ExpertsFlash

Contrôle fiscal et droit à l’erreur : sont-ils compatibles ?

Mohammed HASSANI ABOUMEHDI

Expert Comptabe DPLE – Commissaire aux comptes

 

 

Notre système fiscal au Maroc est qualifié de déclaratif dans son ensemble avec paiement spontané. En effet, le contribuable marocain se voit taxé et/ou imposé sur des éléments qu’il soumets lui-même à l’attention de l’Administration fiscale sous sa responsabilité et en respect du principe de bonne foi avec une liquidation et un paiement des impôts et taxes de manière spontanée. Ce régime n’exclut pas, bien évidemment, le pouvoir d’appréciation et de contrôle adossés à un droit de communication et de constatation dont dispose l’Administration, à cet effet, pour qualifier le caractère suffisant et exhaustif des éléments constituant l’assiette fiscale.

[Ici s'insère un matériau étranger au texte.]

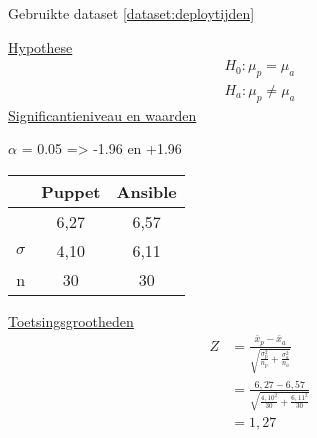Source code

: Gebruikte dataset \ref{dataset:deploytijden}

\underline{Hypothese}
\begin{align*}
H_0:  \mu_p = \mu_a \\
H_a: \mu_p\neq \mu_a 
\end{align*}
\underline{Significantieniveau en waarden} \newline

 $\alpha$ = 0.05 => -1.96 en +1.96 \newline

		\begin{tabular}{ r |c |c }
			& Puppet & Ansible\\\hline
			\unexpanded{$ \bar x  $} &  6,27 & 6,57\\ \hline
			$\sigma$ & 4,10 & 6,11\\ \hline
			n &  30 &  30

\end{tabular}


\underline{Toetsingsgrootheden}
\begin{equation} \label{eq1}
\begin{split}
Z &= \tfrac{\bar x_p - \bar x_a}{\sqrt{\tfrac{\sigma_p^2}{n_p}+\tfrac{\sigma_a^2}{n_a}}}\\
& = \tfrac{ 6,27 - 6,57}{\sqrt{\tfrac{ 4,10 ^2}{30}+\tfrac{ 6,11^2}{30}}} \\
& = 1,27
\end{split}
\end{equation}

Ainsi, la législation fiscale marocaine a mis en place un certain nombre de dispositions visant à orienter le contribuable dans ses démarches et clarifier ses droits et obligations en matière fiscale de manière à mettre en place un cadre de référence régissant le système fiscal dit déclaratif tout en veillant à préserver légitimement les intérêts de l’État en matière de recettes fiscales qui constituent la principale source de financement de son budget. Le texte fiscal actuel, regroupé principalement dans le Code Général des Impôts (CGI) et la loi 47-06 sur la fiscalité locale, prévoit, également, la définition des grands principes à retenir pour lever les ambiguïtés sur les champs d’application des impôts et taxes dus par la contribuable. Il est complété, à titre d’outil de simplification et d’aide à la mise en conformité, par des circulaires d’application qui traitent des dispositions générales, de leur contexte, des motivations derrière toute mise à jour et des exemples pratiques pour la mise en application desdites dispositions.   L’Administration pourra être amenée à diffuser des notes de service complémentaires et des réponses à des questions fiscales faites par des contribuables avertis ou d’autres assistés par des professionnels en la matière (Experts comptables, comptables agréés, etc.).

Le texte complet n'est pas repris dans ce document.